President Donald Trump this week is due to launch the next phase of his economic confrontation with Beijing, with new restrictions on Chinese investments to clamp down on access to sensitive American technologies.
That could open US firms like Apple and General Motors up to new forms of retaliation from China and experts worry it also marks another step in government intervention in the free market, a “radical departure” for the United States that could prove mutually destructive.
While Trump has threatened to strike back against China’s retaliation to the US tariffs due to take effect July 6 — potentially escalating the tariffs’ coverage to $450 billion in Chinese goods — the Treasury Department is also expected to unveil the new investment and export restrictions this week.
Citing national security concerns, which the White House says encompass economic as well as traditional defense matters, Trump in late May announced plans to impose steep tariffs on Chinese goods, and then by June 30 to unveil “specific investment restrictions and enhanced export controls” tied to “industrially significant technology” that will apply to Chinese companies and investors.

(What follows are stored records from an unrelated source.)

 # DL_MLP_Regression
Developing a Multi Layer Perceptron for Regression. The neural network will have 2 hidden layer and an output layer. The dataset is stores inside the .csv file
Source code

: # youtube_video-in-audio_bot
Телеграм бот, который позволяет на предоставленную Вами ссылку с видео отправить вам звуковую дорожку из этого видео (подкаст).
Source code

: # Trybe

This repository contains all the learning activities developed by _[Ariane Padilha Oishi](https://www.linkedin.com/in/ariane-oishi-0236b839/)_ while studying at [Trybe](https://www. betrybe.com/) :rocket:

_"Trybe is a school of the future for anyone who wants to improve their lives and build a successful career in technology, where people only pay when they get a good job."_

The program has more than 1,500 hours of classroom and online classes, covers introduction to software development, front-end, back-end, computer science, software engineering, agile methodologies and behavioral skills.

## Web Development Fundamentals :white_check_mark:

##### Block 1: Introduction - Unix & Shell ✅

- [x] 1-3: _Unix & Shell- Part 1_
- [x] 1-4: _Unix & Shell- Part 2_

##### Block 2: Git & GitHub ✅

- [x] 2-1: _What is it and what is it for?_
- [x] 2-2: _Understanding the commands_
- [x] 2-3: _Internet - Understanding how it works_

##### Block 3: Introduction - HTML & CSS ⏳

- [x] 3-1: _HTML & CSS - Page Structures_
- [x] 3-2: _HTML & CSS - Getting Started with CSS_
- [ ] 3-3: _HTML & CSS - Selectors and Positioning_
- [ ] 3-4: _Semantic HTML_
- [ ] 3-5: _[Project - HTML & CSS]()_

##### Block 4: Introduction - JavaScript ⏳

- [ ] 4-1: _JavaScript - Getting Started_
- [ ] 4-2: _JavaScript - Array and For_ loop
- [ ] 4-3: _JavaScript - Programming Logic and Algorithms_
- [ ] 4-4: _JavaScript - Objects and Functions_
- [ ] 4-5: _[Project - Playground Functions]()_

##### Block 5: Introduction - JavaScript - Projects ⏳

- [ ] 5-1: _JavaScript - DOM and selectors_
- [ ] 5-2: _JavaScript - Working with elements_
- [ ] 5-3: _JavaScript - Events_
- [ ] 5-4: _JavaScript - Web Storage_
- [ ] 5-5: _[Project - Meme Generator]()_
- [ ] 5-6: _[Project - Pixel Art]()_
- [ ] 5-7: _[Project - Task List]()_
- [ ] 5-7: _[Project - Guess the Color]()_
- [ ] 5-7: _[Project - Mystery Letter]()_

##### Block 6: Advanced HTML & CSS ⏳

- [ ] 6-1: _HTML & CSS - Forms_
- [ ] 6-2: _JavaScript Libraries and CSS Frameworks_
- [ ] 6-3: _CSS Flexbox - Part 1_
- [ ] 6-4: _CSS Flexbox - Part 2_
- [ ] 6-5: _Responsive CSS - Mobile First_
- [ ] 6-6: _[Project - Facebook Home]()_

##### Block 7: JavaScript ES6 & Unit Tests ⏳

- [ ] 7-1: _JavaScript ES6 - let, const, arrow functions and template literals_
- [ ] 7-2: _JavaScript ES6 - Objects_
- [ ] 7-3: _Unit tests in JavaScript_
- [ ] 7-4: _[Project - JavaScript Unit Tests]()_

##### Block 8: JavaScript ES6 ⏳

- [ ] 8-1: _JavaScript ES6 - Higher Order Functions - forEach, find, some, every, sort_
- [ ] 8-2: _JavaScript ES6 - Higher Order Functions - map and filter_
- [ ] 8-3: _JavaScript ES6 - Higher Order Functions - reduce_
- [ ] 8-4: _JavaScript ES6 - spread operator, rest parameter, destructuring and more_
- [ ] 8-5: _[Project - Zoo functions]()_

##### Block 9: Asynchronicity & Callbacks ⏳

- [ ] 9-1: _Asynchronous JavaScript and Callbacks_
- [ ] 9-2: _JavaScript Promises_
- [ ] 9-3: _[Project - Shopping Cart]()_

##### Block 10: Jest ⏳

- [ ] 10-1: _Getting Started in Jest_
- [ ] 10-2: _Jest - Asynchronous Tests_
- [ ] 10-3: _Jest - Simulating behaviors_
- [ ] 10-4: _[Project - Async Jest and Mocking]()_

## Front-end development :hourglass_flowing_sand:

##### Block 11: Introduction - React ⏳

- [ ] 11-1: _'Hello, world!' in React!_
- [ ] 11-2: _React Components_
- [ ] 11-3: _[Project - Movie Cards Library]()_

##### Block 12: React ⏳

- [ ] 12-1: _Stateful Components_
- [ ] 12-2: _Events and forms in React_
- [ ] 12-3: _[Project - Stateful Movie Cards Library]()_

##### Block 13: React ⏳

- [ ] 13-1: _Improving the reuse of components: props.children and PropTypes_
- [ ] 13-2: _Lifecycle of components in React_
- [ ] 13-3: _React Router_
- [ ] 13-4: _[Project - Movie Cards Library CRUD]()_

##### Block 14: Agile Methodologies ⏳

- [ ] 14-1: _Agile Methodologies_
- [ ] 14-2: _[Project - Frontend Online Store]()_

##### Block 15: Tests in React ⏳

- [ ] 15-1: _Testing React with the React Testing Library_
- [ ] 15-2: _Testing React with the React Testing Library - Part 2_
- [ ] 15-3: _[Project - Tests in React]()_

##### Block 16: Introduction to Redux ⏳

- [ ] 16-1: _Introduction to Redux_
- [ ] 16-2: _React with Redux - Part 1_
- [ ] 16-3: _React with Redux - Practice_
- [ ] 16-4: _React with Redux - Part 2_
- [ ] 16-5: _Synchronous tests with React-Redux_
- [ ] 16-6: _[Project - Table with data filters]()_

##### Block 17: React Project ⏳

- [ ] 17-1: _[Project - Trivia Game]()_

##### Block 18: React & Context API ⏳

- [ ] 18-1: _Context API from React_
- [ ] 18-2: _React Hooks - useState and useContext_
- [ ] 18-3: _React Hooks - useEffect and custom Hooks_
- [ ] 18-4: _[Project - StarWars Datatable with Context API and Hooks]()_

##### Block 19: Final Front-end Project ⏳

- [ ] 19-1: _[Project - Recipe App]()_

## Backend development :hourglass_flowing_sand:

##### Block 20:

According to The Wall Street Journal, the measures likely would target investments in the United States by any firm that is 25 percent Chinese held, although that threshold could drop if the investment is considered sensitive.
US Treasury Secretary Steven Mnuchin vehemently denied the reports by Bloomberg and The Journal as “false, fake news.”
“The leaker either doesn’t exist or know the subject very well. A statement will be out not specific to China but to all countries that are trying to steal our technology,” Mnuchin said on Twitter, noting he was responding for Trump.
However, that contradicts the White House’s own May 29 statement which specified that new measures would target China.
Trump has blamed past US administrations for being soft on China and allowing the country to become dominant in manufacturing, including in products like steel and aluminum, which are subject to US tariffs, and for failing to protect sensitive technologies.
The administration could expand the existing authority of the Committee on Foreign Investment in the United States, or CFIUS, which is led by the Treasury and which already has blocked Chinese investments, in ports and semiconductors.
Even the hint of a possible CFIUS review can kill a potential investment.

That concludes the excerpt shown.